Ladies, how many celebrities and insta-famous people do you follow on Instagram? How many of those people are women? Do you often refer to them as #goals?
We’re all guilty of waking up and immediately checking our Instagram feed to see what we missed while we were sleeping. Then, throughout the course of the day, we check up on our favorite accounts and scroll through the same photos we analyzed and liked 30 minutes ago.
However, this frequency of use may have more of a dramatic effect on women than it does men.
Since the creation of the newspaper in the 1600s, media has had tremendous influence on people around the world. Consumers consult the media for information, entertainment and leisure. Eventually, social media surfaced at the turn of the millennium and changed the way we access and interpret media.
Today, we live in the insta-famous generation where it’s possible for someone to be famous solely based on their appearance. This isn’t a new concept, though. Women have been idolizing famous women for decades. Supermodels like Twiggy, Elle McPhearson, Cindy Crawford and Naomi Campbell helped define beauty standards in the seventies, eighties and nineties. Women all over the world looked through the pages of magazines and to television for the definition of beauty. Today, though, our symbols of beauty can be found right in our pockets or in the palms of our hands.
Now, women look to insta-famous people for beauty, fashion and lifestyle inspiration so much that they begin to idolize them.
Various studies have shown that women are more addicted to social media than men.
Macquarie University’s Jasmine Fardouly, University of New South Wales’ Lenny Vartanian and University of the West of England’s Phillippa Deidrichs and Emma Halliwell examined a study of the relationship between the usage of various media such as internet, social media and TV and self-objectification among young women.

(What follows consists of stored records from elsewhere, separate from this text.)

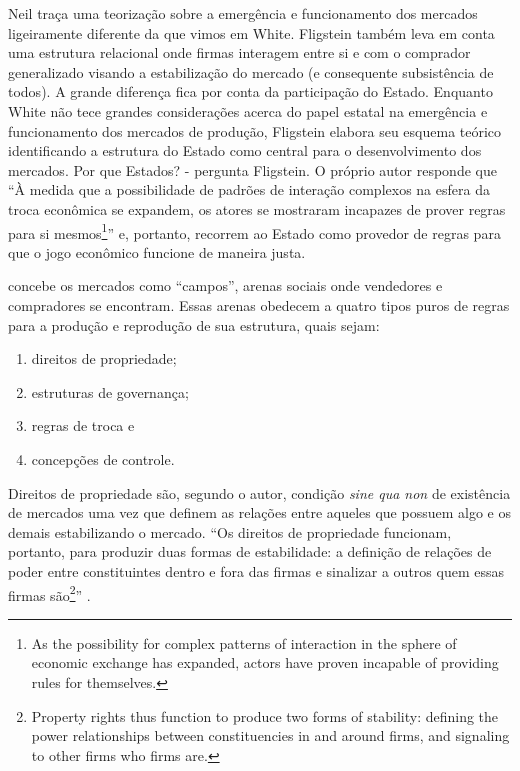\documentclass[a4paper, 12pt, openright, oneside, german, french, english, brazil]{abntex2}
\begin{document}
	Neil  traça uma teorização sobre a emergência e funcionamento dos mercados ligeiramente diferente da que vimos em White. Fligstein também leva em conta uma estrutura relacional onde firmas interagem entre si e com o comprador generalizado visando a estabilização do mercado (e consequente subsistência de todos). A grande diferença fica por conta da participação do Estado. Enquanto White não tece grandes considerações acerca do papel estatal na emergência e funcionamento dos mercados de produção, Fligstein elabora seu esquema teórico identificando a estrutura do Estado como central para o desenvolvimento dos mercados. Por que Estados? - pergunta Fligstein. O próprio autor responde que ``À medida que a possibilidade de padrões de interação complexos na esfera da troca econômica se expandem, os atores se mostraram incapazes de prover regras para si mesmos\footnote{As the possibility for complex patterns of interaction in the sphere of economic exchange has expanded, actors have proven incapable of providing rules for themselves.}'' \cite[p. 27-8]{fligstein2002architecture} e, portanto, recorrem ao Estado como provedor de regras para que o jogo econômico funcione de maneira justa.
	
	 concebe os mercados como ``campos'', arenas sociais onde vendedores e compradores se encontram. Essas arenas obedecem a quatro tipos puros de regras para a produção e reprodução de sua estrutura, quais sejam:
	
	\begin{enumerate}
		\item direitos de propriedade;
		\item estruturas de governança;
		\item regras de troca e
		\item concepções de controle.
	\end{enumerate}
	
	Direitos de propriedade são, segundo o autor, condição \textit{sine qua non} de existência de mercados uma vez que definem as relações entre aqueles que possuem algo e os demais estabilizando o mercado. ``Os direitos de propriedade funcionam, portanto, para produzir duas formas de estabilidade: a definição de relações de poder entre constituintes dentro e fora das firmas e sinalizar a outros quem essas firmas são\footnote{Property rights thus function to produce two forms of stability: defining the power relationships between constituencies in and around firms, and signaling to other firms who firms are.}'' \cite[p. 34]{fligstein2002architecture}.
	
\end{document}
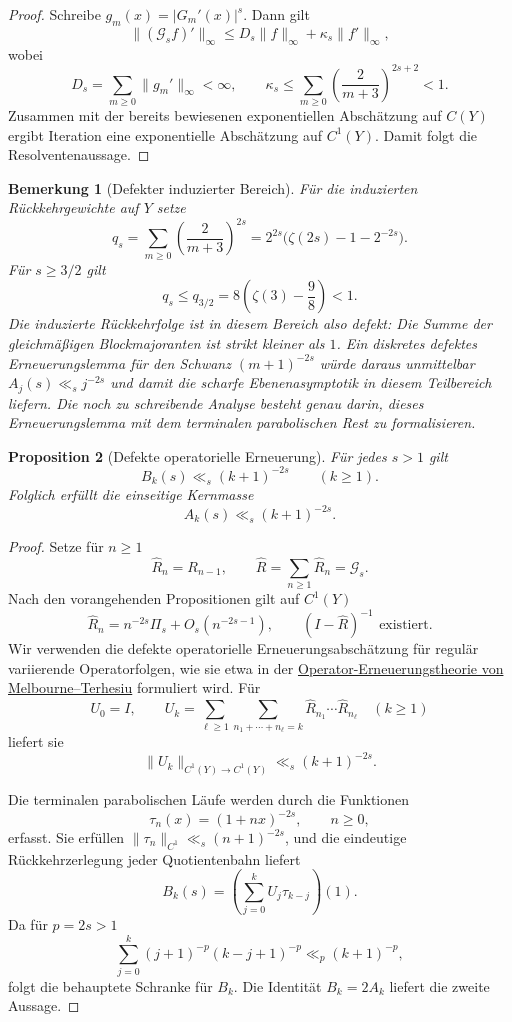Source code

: \documentclass[11pt,a4paper]{article}
\newtheorem{remark}{Bemerkung}[section]
\newtheorem{proposition}[remark]{Proposition}
\begin{document}
\begin{proof}
Schreibe $g_m(x)=|G_m'(x)|^s$. Dann gilt
\[
 \|(\mathcal G_sf)'\|_\infty
 \le D_s\|f\|_\infty+\kappa_s\|f'\|_\infty,
\]
wobei
\[
 D_s=\sum_{m\ge0}\|g_m'\|_\infty<\infty,
 \qquad
 \kappa_s\le
 \sum_{m\ge0}\left(\frac2{m+3}\right)^{2s+2}<1.
\]
Zusammen mit der bereits bewiesenen exponentiellen Abschätzung auf
$C(Y)$ ergibt Iteration eine exponentielle Abschätzung auf $C^1(Y)$.
Damit folgt die Resolventenaussage.
\end{proof}

\begin{remark}[Defekter induzierter Bereich]
Für die induzierten Rückkehrgewichte auf $Y$ setze
\[
 q_s=\sum_{m\ge0}
 \left(\frac{2}{m+3}\right)^{2s}
 =2^{2s}\bigl(\zeta(2s)-1-2^{-2s}\bigr).
\]
Für $s\ge3/2$ gilt
\[
 q_s\le q_{3/2}
 =8\left(\zeta(3)-\frac98\right)
 <1.
\]
Die induzierte Rückkehrfolge ist in diesem Bereich also defekt: Die
Summe der gleichmäßigen Blockmajoranten ist strikt kleiner als $1$.
Ein diskretes defektes Erneuerungslemma für den Schwanz
$(m+1)^{-2s}$ würde daraus unmittelbar
$A_j(s)\ll_s j^{-2s}$ und damit die scharfe Ebenenasymptotik in diesem
Teilbereich liefern. Die noch zu schreibende Analyse besteht genau darin,
dieses Erneuerungslemma mit dem terminalen parabolischen Rest zu
formalisieren.
\end{remark}

\begin{proposition}[Defekte operatorielle Erneuerung]
Für jedes $s>1$ gilt
\[
 B_k(s)\ll_s(k+1)^{-2s}
 \qquad(k\ge1).
\]
Folglich erfüllt die einseitige Kernmasse
\[
 A_k(s)\ll_s(k+1)^{-2s}.
\]
\end{proposition}

\begin{proof}
Setze für $n\ge1$
\[
 \widehat R_n=R_{n-1},
 \qquad
 \widehat R=\sum_{n\ge1}\widehat R_n=\mathcal G_s.
\]
Nach den vorangehenden Propositionen gilt auf $C^1(Y)$
\[
 \widehat R_n=n^{-2s}\Pi_s+O_s(n^{-2s-1}),
 \qquad
 (I-\widehat R)^{-1}\ \,\text{existiert}.
\]
Wir verwenden die defekte operatorielle Erneuerungsabschätzung für
regulär variierende Operatorfolgen, wie sie etwa in der
\href{https://arxiv.org/abs/1008.4113}{Operator-Erneuerungstheorie von
Melbourne--Terhesiu} formuliert wird. Für
\[
 U_0=I,
 \qquad
 U_k=\sum_{\ell\ge1}
 \sum_{n_1+\cdots+n_\ell=k}
 \widehat R_{n_1}\cdots\widehat R_{n_\ell}
 \quad(k\ge1)
\]
liefert sie
\[
 \|U_k\|_{C^1(Y)\to C^1(Y)}
 \ll_s(k+1)^{-2s}.
\]

Die terminalen parabolischen Läufe werden durch die Funktionen
\[
 \tau_n(x)=(1+nx)^{-2s},
 \qquad n\ge0,
\]
erfasst. Sie erfüllen
$\|\tau_n\|_{C^1}\ll_s(n+1)^{-2s}$, und die eindeutige
Rückkehrzerlegung jeder Quotientenbahn liefert
\[
 B_k(s)
 =
 \left(
 \sum_{j=0}^kU_j\tau_{k-j}
 \right)(1).
\]
Da für $p=2s>1$
\[
 \sum_{j=0}^k
 (j+1)^{-p}(k-j+1)^{-p}
 \ll_p(k+1)^{-p},
\]
folgt die behauptete Schranke für $B_k$. Die Identität
$B_k=2A_k$ liefert die zweite Aussage.
\end{proof}
\end{document}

They state that “the media’s portrayal of women is often sexually objectifying, and greater exposure to objectifying media is associated with higher levels of self-objectification among young women.”
This means that the increased exposure of sexually objectifying images on social media has caused women to view and display themselves as objects for use.
Women who see other women online and think of themselves as superior have more self-confidence and are satisfied with their appearance. On the other hand, women who see themselves as inferior do not have as much self-confidence and satisfaction. Social media, since it is more intimate and more accessible, can instill unrealistic expectations and create greater feelings of inadequacy and low self-esteem in us.
In fact, the American Psychological Association hypothesized a correlation between narcissism and physical appearance online. They discovered a variant of narcissism related to social media called the vulnerable narcissist.
A vulnerable narcissist seeks validation as opposed to commanding attention like a typical narcissist would. This raises the question: are we all vulnerable narcissists?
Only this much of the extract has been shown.